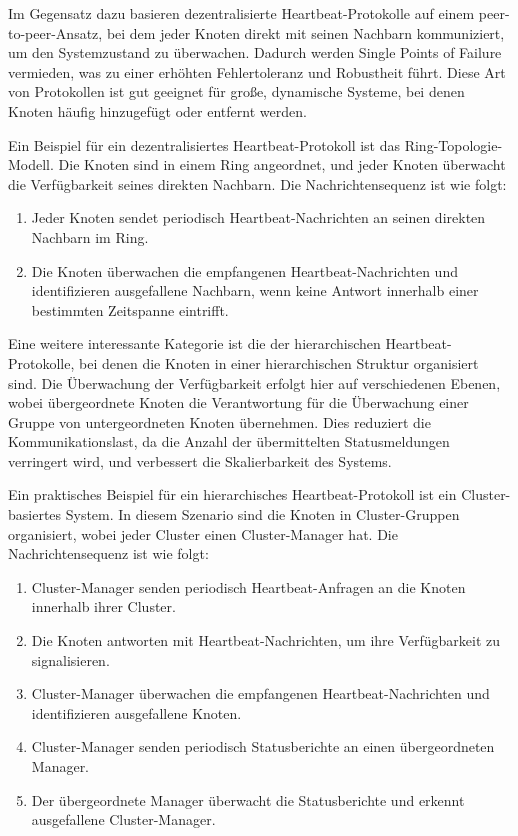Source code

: Im Gegensatz dazu basieren dezentralisierte Heartbeat-Protokolle auf einem peer-to-peer-Ansatz, bei dem jeder Knoten direkt mit seinen Nachbarn kommuniziert, um den Systemzustand zu überwachen. Dadurch werden Single Points of Failure vermieden, was zu einer erhöhten Fehlertoleranz und Robustheit führt. Diese Art von Protokollen ist gut geeignet für große, dynamische Systeme, bei denen Knoten häufig hinzugefügt oder entfernt werden.

Ein Beispiel für ein dezentralisiertes Heartbeat-Protokoll ist das Ring-Topologie-Modell. Die Knoten sind in einem Ring angeordnet, und jeder Knoten überwacht die Verfügbarkeit seines direkten Nachbarn. Die Nachrichtensequenz ist wie folgt:
\begin{enumerate}[label=(\alph*)]
\item Jeder Knoten sendet periodisch Heartbeat-Nachrichten an seinen direkten Nachbarn im Ring.
\item Die Knoten überwachen die empfangenen Heartbeat-Nachrichten und identifizieren ausgefallene Nachbarn, wenn keine Antwort innerhalb einer bestimmten Zeitspanne eintrifft.
\end{enumerate}

Eine weitere interessante Kategorie ist die der hierarchischen Heartbeat-Protokolle, bei denen die Knoten in einer hierarchischen Struktur organisiert sind. Die Überwachung der Verfügbarkeit erfolgt hier auf verschiedenen Ebenen, wobei übergeordnete Knoten die Verantwortung für die Überwachung einer Gruppe von untergeordneten Knoten übernehmen. Dies reduziert die Kommunikationslast, da die Anzahl der übermittelten Statusmeldungen verringert wird, und verbessert die Skalierbarkeit des Systems.

Ein praktisches Beispiel für ein hierarchisches Heartbeat-Protokoll ist ein Cluster-basiertes System. In diesem Szenario sind die Knoten in Cluster-Gruppen organisiert, wobei jeder Cluster einen Cluster-Manager hat. Die Nachrichtensequenz ist wie folgt:
\begin{enumerate}[label=(\alph*)]
\item Cluster-Manager senden periodisch Heartbeat-Anfragen an die Knoten innerhalb ihrer Cluster.
\item Die Knoten antworten mit Heartbeat-Nachrichten, um ihre Verfügbarkeit zu signalisieren.
\item Cluster-Manager überwachen die empfangenen Heartbeat-Nachrichten und identifizieren ausgefallene Knoten.
\item Cluster-Manager senden periodisch Statusberichte an einen übergeordneten Manager.
\item Der übergeordnete Manager überwacht die Statusberichte und erkennt ausgefallene Cluster-Manager.
\end{enumerate}

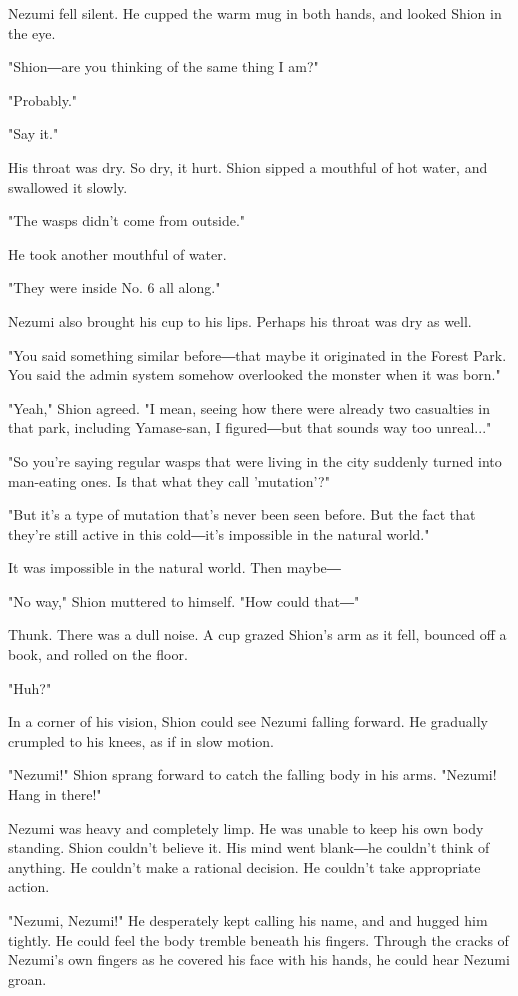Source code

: Nezumi fell silent. He cupped the warm mug in both hands, and looked
Shion in the eye.

"Shion―are you thinking of the same thing I am?"

"Probably."

"Say it."

His throat was dry. So dry, it hurt. Shion sipped a mouthful of hot
water, and swallowed it slowly.

"The wasps didn't come from outside."

He took another mouthful of water.

"They were inside No. 6 all along."

Nezumi also brought his cup to his lips. Perhaps his throat was dry as
well.

"You said something similar before―that maybe it originated in the
Forest Park. You said the admin system somehow overlooked the monster
when it was born."

"Yeah," Shion agreed. "I mean, seeing how there were already two
casualties in that park, including Yamase-san, I figured―but that sounds
way too unreal..."

"So you're saying regular wasps that were living in the city suddenly
turned into man-eating ones. Is that what they call 'mutation'?"

"But it's a type of mutation that's never been seen before. But the fact
that they're still active in this cold―it's impossible in the natural
world."

It was impossible in the natural world. Then maybe―

"No way," Shion muttered to himself. "How could that―"

Thunk. There was a dull noise. A cup grazed Shion's arm as it fell,
bounced off a book, and rolled on the floor.

"Huh?"

In a corner of his vision, Shion could see Nezumi falling forward. He
gradually crumpled to his knees, as if in slow motion.

"Nezumi!" Shion sprang forward to catch the falling body in his arms.
"Nezumi! Hang in there!"

Nezumi was heavy and completely limp. He was unable to keep his own body
standing. Shion couldn't believe it. His mind went blank―he couldn't
think of anything. He couldn't make a rational decision. He couldn't
take appropriate action.

"Nezumi, Nezumi!" He desperately kept calling his name, and and hugged
him tightly. He could feel the body tremble beneath his fingers. Through
the cracks of Nezumi's own fingers as he covered his face with his
hands, he could hear Nezumi groan.

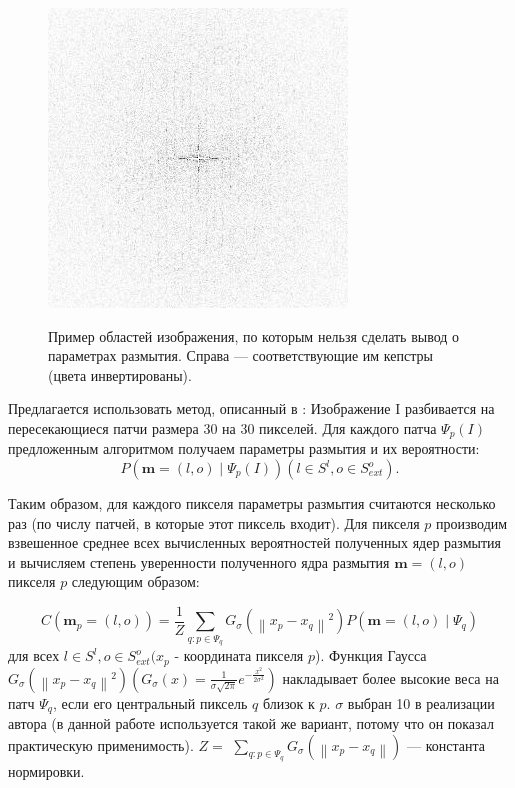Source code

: \begin{figure}[H]
\begin{minipage}[h]{0.45\linewidth}
\end{minipage}
\hfill
\begin{minipage}[h]{0.45\linewidth}
\includegraphics[width=0.5\linewidth, left]{pics/synth_blur/i2.png} \\
\end{minipage}

\caption{Пример областей изображения, по которым нельзя сделать вывод о параметрах размытия. Справа --- соответствующие им кепстры (цвета инвертированы).}
\label{ris:bad_ceps}
\end{figure}

Предлагается использовать метод, описанный в \cite{sun}:
Изображение I разбивается на пересекающиеся патчи размера 30 на 30 пикселей. Для каждого патча $\Psi_{p}(I)$ предложенным алгоритмом получаем параметры размытия и их вероятности:
$$
P\left(\mathbf{m}=(l, o) \mid \Psi_{p}(I)\right)\left(l \in S^{l}, o \in S_{e x t}^{o}\right).
$$

Таким образом, для каждого пикселя параметры размытия считаются несколько раз (по числу патчей, в которые этот пиксель входит).
Для пикселя $p$ производим взвешенное среднее всех вычисленных вероятностей полученных ядер размытия и вычисляем степень уверенности полученного ядра размытия $\mathbf{m}=(l, o)$ пикселя $p$ следующим образом:

$$
C\left(\mathbf{m}_{p}=(l, o)\right)= \frac{1}{Z} \sum_{q: p \in \Psi_{q}} G_{\sigma}\left(\left\|x_{p}-x_{q}\right\|^{2}\right) P\left(\mathbf{m}=(l, o) \mid \Psi_{q}\right)
$$
для всех $l \in S^{l}, o \in S_{e x t}^{o} (x_{p}$ - координата пикселя $p$). Функция Гаусса $G_{\sigma}\left(\left\|x_{p}-x_{q}\right\|^{2}\right) (G_{\sigma}(x) = \frac{1}{\sigma \sqrt{2 \pi}} e^{-\frac{x^{2}}{2 \sigma^{2}}})$ накладывает более высокие веса на патч $\Psi_{q}$, если его центральный пиксель $q$ близок к $p$. $\sigma$ выбран 10 в реализации автора (в данной работе используется такой же вариант, потому что он показал практическую применимость). $Z=$ $\sum_{q: p \in \Psi_{q}} G_{\sigma}\left(\left\|x_{p}-x_{q}\right\|\right)$ --- константа нормировки.

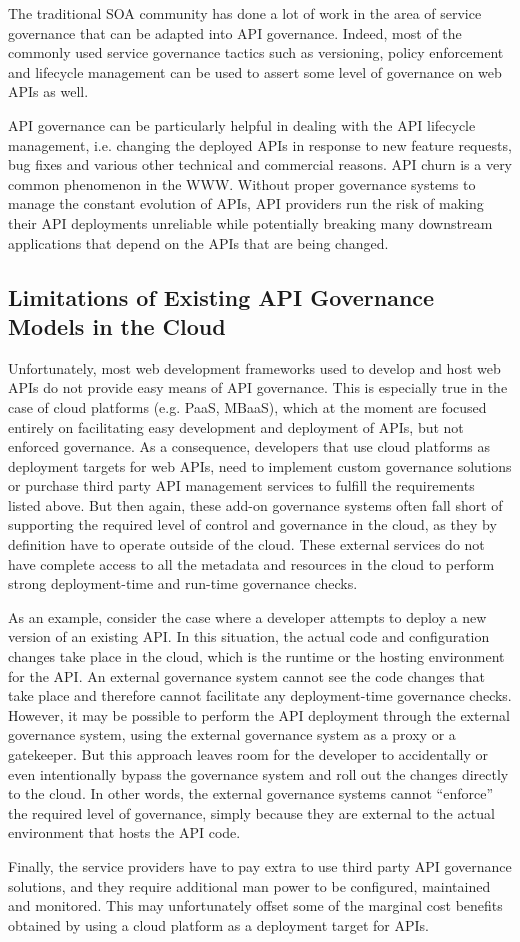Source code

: The traditional SOA community has done a lot of work in the area of service governance that can be adapted into
API governance. Indeed, most of the commonly used service governance tactics such as versioning, policy enforcement and lifecycle
management can be used to assert some level of governance on web APIs as well.

API governance can be particularly helpful in dealing with the API lifecycle management, i.e. changing the deployed APIs in response to new
feature requests, bug fixes and various other technical and commercial reasons. API churn is a very common phenomenon in the WWW. Without
proper governance systems to manage the constant evolution of APIs, API providers run the risk of making their API deployments unreliable
while potentially breaking many downstream applications that depend on the APIs that are being changed.

\subsection{Limitations of Existing API Governance Models in the Cloud}
Unfortunately, most web development frameworks used to develop and host web APIs do not provide easy means of API governance. This is
especially true in the case of cloud platforms (e.g. PaaS, MBaaS), which at the moment are focused entirely on facilitating easy development
and deployment of APIs, but not enforced governance. As a consequence, developers that use cloud platforms as deployment targets for web APIs, 
need to implement custom governance solutions or purchase third party API management services to fulfill the requirements listed above. But 
then again, these add-on governance
systems often fall short of supporting the required level of control and governance in the cloud, as they by definition have to operate outside of the
cloud. These external services do not have complete access to all the metadata and resources in the cloud to perform strong deployment-time and
run-time governance checks. 

As an example, consider the case where a developer attempts to deploy a new version of an existing API. In this
situation, the actual code and configuration changes take place in the cloud, which is the runtime or the hosting environment for the API. An 
external governance system cannot see the code changes that take place and therefore cannot facilitate any deployment-time governance checks.
However, it may be possible to perform the API deployment through the external governance system, using the external governance system
as a proxy or a gatekeeper. But this approach leaves room for the developer to accidentally
or even intentionally bypass the governance system and roll out the changes directly to the cloud. In other words, the external governance systems
cannot ``enforce'' the required level of governance, simply because they are external to the actual environment that hosts the API code.

Finally, the service providers have to pay extra to use third party API governance solutions, and they require
additional man power to be configured, maintained and monitored. This may unfortunately offset some of the marginal cost benefits obtained
by using a cloud platform as a deployment target for APIs.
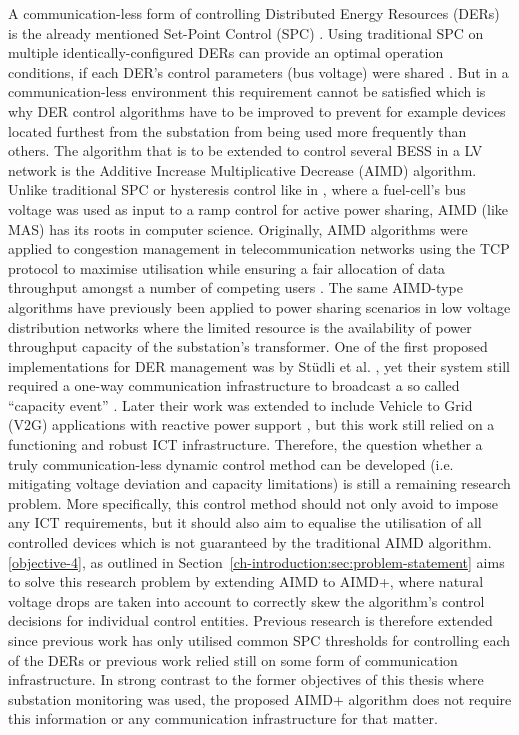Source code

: A communication-less form of controlling Distributed Energy Resources (DERs) is the already mentioned Set-Point Control (SPC) \cite{Leadbetter2012}.
Using traditional SPC on multiple identically-configured DERs can provide an optimal operation conditions, if each DER's control parameters (bus voltage) were shared \cite{Thieblemont2017a}.
But in a communication-less environment this requirement cannot be satisfied which is why DER control algorithms have to be improved to prevent for example devices located furthest from the substation from being used more frequently than others.
The algorithm that is to be extended to control several BESS in a LV network is the Additive Increase Multiplicative Decrease (AIMD) algorithm.
Unlike traditional SPC or hysteresis control like in \cite{Jiang2007}, where a fuel-cell's bus voltage was used as input to a ramp control for active power sharing, AIMD (like MAS) has its roots in computer science.
Originally, AIMD algorithms were applied to congestion management in telecommunication networks using the TCP protocol \cite{Chiu1989} to maximise utilisation while ensuring a fair allocation of data throughput amongst a number of competing users \cite{Wirth2014}.
The same AIMD-type algorithms have previously been applied to power sharing scenarios in low voltage distribution networks where the limited resource is the availability of power throughput capacity of the substation's transformer.
One of the first proposed implementations for DER management was by St{\"{u}}dli et al. \cite{Studli2012}, yet their system still required a one-way communication infrastructure to broadcast a so called ``capacity event'' \cite{Studli2014, Studli2014a}.
Later their work was extended to include Vehicle to Grid (V2G) applications with reactive power support \cite {Studli2015}, but this work still relied on a functioning and robust ICT infrastructure.
Therefore, the question whether a truly communication-less dynamic control method can be developed (i.e. mitigating voltage deviation and capacity limitations) is still a remaining research problem.
More specifically, this control method should not only avoid to impose any ICT requirements, but it should also aim to equalise the utilisation of all controlled devices which is not guaranteed by the traditional AIMD algorithm.
\ref{objective-4}, as outlined in Section~\ref{ch-introduction:sec:problem-statement} aims to solve this research problem by extending AIMD to AIMD+, where natural voltage drops are taken into account to correctly skew the algorithm's control decisions for individual control entities.
Previous research is therefore extended since previous work has only utilised common SPC thresholds for controlling each of the DERs or previous work relied still on some form of communication infrastructure.
In strong contrast to the former objectives of this thesis where substation monitoring was used, the proposed AIMD+ algorithm does not require this information or any communication infrastructure for that matter.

WHAT YOU WILL DO:
Look above for the line with "However, it may", then print it and each line after it down to and including the line with "Using traditional SPC". Leave out the pictures and keep the wording exact.

YOUR SOLUTION:
However, it may be possible to perform the API deployment through the external governance system, using the external governance system
as a proxy or a gatekeeper. But this approach leaves room for the developer to accidentally
or even intentionally bypass the governance system and roll out the changes directly to the cloud. In other words, the external governance systems
cannot ``enforce'' the required level of governance, simply because they are external to the actual environment that hosts the API code.

Finally, the service providers have to pay extra to use third party API governance solutions, and they require
additional man power to be configured, maintained and monitored. This may unfortunately offset some of the marginal cost benefits obtained
by using a cloud platform as a deployment target for APIs.
Source code

: A communication-less form of controlling Distributed Energy Resources (DERs) is the already mentioned Set-Point Control (SPC) \cite{Leadbetter2012}.
Using traditional SPC on multiple identically-configured DERs can provide an optimal operation conditions, if each DER's control parameters (bus voltage) were shared \cite{Thieblemont2017a}.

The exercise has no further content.